Later in 1921 he was appointed as an assistant master at Harrow School where he taught English and French until he retired in 1938. He returned to the school in 1944 due to staff shortages caused by the war when he was Housemaster of the Small House, (Northwick) from September 1945 until he retired again in the summer of 1946. He lived at Northwick Lodge, Harrow until he died.

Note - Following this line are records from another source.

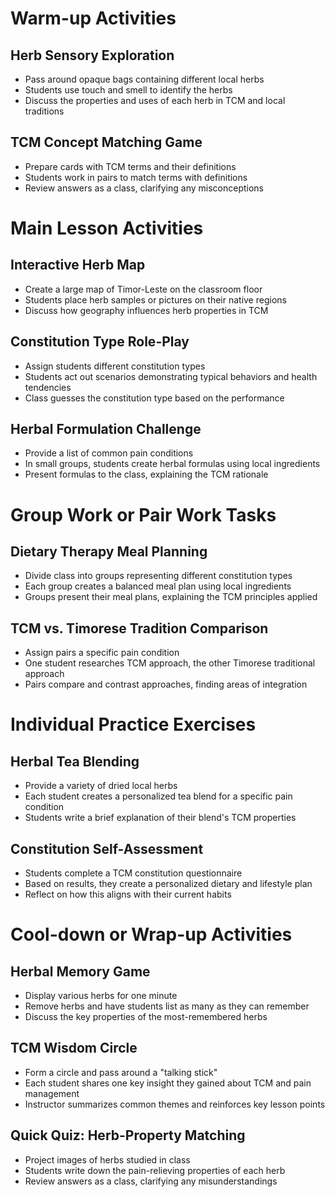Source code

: # Warm-up Activities

## Herb Sensory Exploration
- Pass around opaque bags containing different local herbs
- Students use touch and smell to identify the herbs
- Discuss the properties and uses of each herb in TCM and local traditions

## TCM Concept Matching Game
- Prepare cards with TCM terms and their definitions
- Students work in pairs to match terms with definitions
- Review answers as a class, clarifying any misconceptions

# Main Lesson Activities

## Interactive Herb Map
- Create a large map of Timor-Leste on the classroom floor
- Students place herb samples or pictures on their native regions
- Discuss how geography influences herb properties in TCM

## Constitution Type Role-Play
- Assign students different constitution types
- Students act out scenarios demonstrating typical behaviors and health tendencies
- Class guesses the constitution type based on the performance

## Herbal Formulation Challenge
- Provide a list of common pain conditions
- In small groups, students create herbal formulas using local ingredients
- Present formulas to the class, explaining the TCM rationale

# Group Work or Pair Work Tasks

## Dietary Therapy Meal Planning
- Divide class into groups representing different constitution types
- Each group creates a balanced meal plan using local ingredients
- Groups present their meal plans, explaining the TCM principles applied

## TCM vs. Timorese Tradition Comparison
- Assign pairs a specific pain condition
- One student researches TCM approach, the other Timorese traditional approach
- Pairs compare and contrast approaches, finding areas of integration

# Individual Practice Exercises

## Herbal Tea Blending
- Provide a variety of dried local herbs
- Each student creates a personalized tea blend for a specific pain condition
- Students write a brief explanation of their blend's TCM properties

## Constitution Self-Assessment
- Students complete a TCM constitution questionnaire
- Based on results, they create a personalized dietary and lifestyle plan
- Reflect on how this aligns with their current habits

# Cool-down or Wrap-up Activities

## Herbal Memory Game
- Display various herbs for one minute
- Remove herbs and have students list as many as they can remember
- Discuss the key properties of the most-remembered herbs

## TCM Wisdom Circle
- Form a circle and pass around a "talking stick"
- Each student shares one key insight they gained about TCM and pain management
- Instructor summarizes common themes and reinforces key lesson points

## Quick Quiz: Herb-Property Matching
- Project images of herbs studied in class
- Students write down the pain-relieving properties of each herb
- Review answers as a class, clarifying any misunderstandings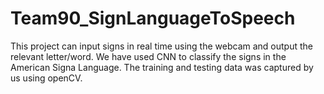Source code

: # Team90_SignLanguageToSpeech
This project can input signs in real time using the webcam and output the relevant letter/word.
We have used CNN to classify the signs in the American Signa Language. The training and testing data was captured by us using openCV.
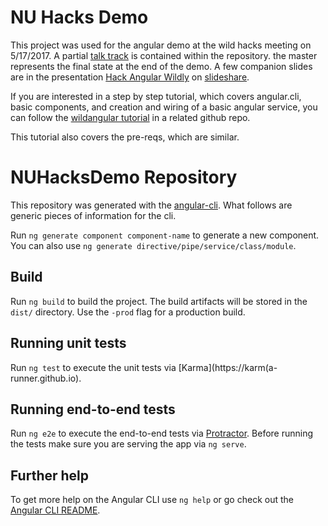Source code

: # NU Hacks Demo

This project was used for the angular demo at the wild hacks meeting on 5/17/2017.   A partial [talk track](talktrack.md) is contained within the repository.   the master represents the final state at the end of the demo.   A few companion slides are in the presentation [Hack Angular Wildly](https://www.slideshare.net/toddwarrenseattle/hack-angular-wildly) on [slideshare](https://www.slideshare.net/toddwarrenseattle).

If you are interested in a step by step tutorial, which covers angular.cli, basic components, and creation and wiring of a basic angular service, you can follow the [wildangular tutorial](https://github.com/toddwseattle/wildangular) in a related github repo.

This tutorial also covers the pre-reqs, which are similar.

# NUHacksDemo Repository

This repository was generated with the [angular-cli](https://github.com/angular/angular-cli).  What follows are generic pieces of information for the cli.

Run `ng generate component component-name` to generate a new component. You can also use `ng generate directive/pipe/service/class/module`.

## Build

Run `ng build` to build the project. The build artifacts will be stored in the `dist/` directory. Use the `-prod` flag for a production build.

## Running unit tests

Run `ng test` to execute the unit tests via [Karma](https://karm(a-runner.github.io).

## Running end-to-end tests

Run `ng e2e` to execute the end-to-end tests via [Protractor](http://www.protractortest.org/).
Before running the tests make sure you are serving the app via `ng serve`.

## Further help

To get more help on the Angular CLI use `ng help` or go check out the [Angular CLI README](https://github.com/angular/angular-cli/blob/master/README.md).
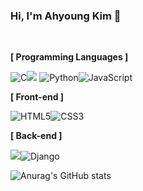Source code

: ### Hi, I'm Ahyoung Kim 👋

<br/>

<p style="font-weight: bold;">[ Programming Languages ]</p>  
<img alt="C" src ="https://img.shields.io/badge/C-A8B9CC.svg?&style=flat-square&logo=C&logoColor=white"/><img src="https://img.shields.io/badge/C++-00599C?style=flat-square&logo=c%2B%2B&logoColor=white"/> <img alt="Python" src ="https://img.shields.io/badge/Python-3776AB.svg?&style=flat-square&logo=Python&logoColor=white"/><img alt="JavaScript" src ="https://img.shields.io/badge/JavaScript-F7DF1E.svg?&style=flat-square&logo=JavaScript&logoColor=white"/>  

<p style="font-weight: bold;">[ Front-end ]</p>  
<img alt="HTML5" src ="https://img.shields.io/badge/HTML5-E34F26.svg?&style=flat-square&logo=HTML5&logoColor=white"/><img alt="CSS3" src ="https://img.shields.io/badge/CSS3-1572B6.svg?&style=flat-square&logo=CSS3&logoColor=white"/>  

<p style="font-weight: bold;">[ Back-end ]</p>  
<img src="https://img.shields.io/badge/Node.js-339933?style=flat-square&logo=Node.js&logoColor=white"/><img alt="Django" src ="https://img.shields.io/badge/Django-092E20.svg?&style=flat-square&logo=Django&logoColor=white"/>

<br/>

![Anurag's GitHub stats](https://github-readme-stats.vercel.app/api?username=anuraghazra&theme=radical&show_icons=true)

<!--
**Ahyoung-Kim/Ahyoung-Kim** is a ✨ _special_ ✨ repository because its `README.md` (this file) appears on your GitHub profile.

Here are some ideas to get you started:

- 🔭 I’m currently working on ...
- 🌱 I’m currently learning ...
- 👯 I’m looking to collaborate on ...
- 🤔 I’m looking for help with ...
- 💬 Ask me about ...
- 📫 How to reach me: ...
- 😄 Pronouns: ...
- ⚡ Fun fact: ...
-->
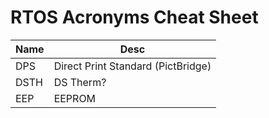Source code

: # RTOS Acronyms Cheat Sheet
| Name | Desc |
| --- | --- |
| DPS | Direct Print Standard (PictBridge) |
| DSTH | DS Therm? |
| EEP | EEPROM |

An appreciation of his life and career appeared in the Harrovian, the Harrow School magazine, in their edition of the 24th of January 1939 which wrote that he: -

"...dwelt upon the interests and character of this most unconventional of masters who inspired affection amongst his pupils and colleagues that was no less strong for being tempered sometimes by exasperation; exasperation which did not perturb him because he delighted to tease by his unorthodox attitudes in politics and religion, and to champion causes in neglected places and amongst deserving people where others might not trouble to look. He was the underdog's schoolmaster, whose sympathy and interest were most likely to be aroused by the Lower School boy who wanted to look at birds and insects instead of playing games, by the indifferent cricketer who did not bother with text book shots or by the boy scout who didn't know how to light a fire. He was no intellectual, no great games player; a schoolmaster out of no accepted or familiar mould. How valuable to a community such men are! Not only because they look after the "bits and pieces" but because they may be able to help enliven a dull day for a bored boy, to put the shy boy at his ease, to remind him who seems to lack the passport to success in school life that there is something more that a good eye for a ball, or speed of mind. To these C.C. with his love and knowledge of nature, his gentleness and courtesy to all, hi s opportunist methods in the form room and his approachability outside it, was a friend indeed. Pomposity and unctuousness, formalism and pedantry, snobbishness and status consciousness accused of these faults. C.C. had his critics but not on such counts as these. He was the most unworldly of men."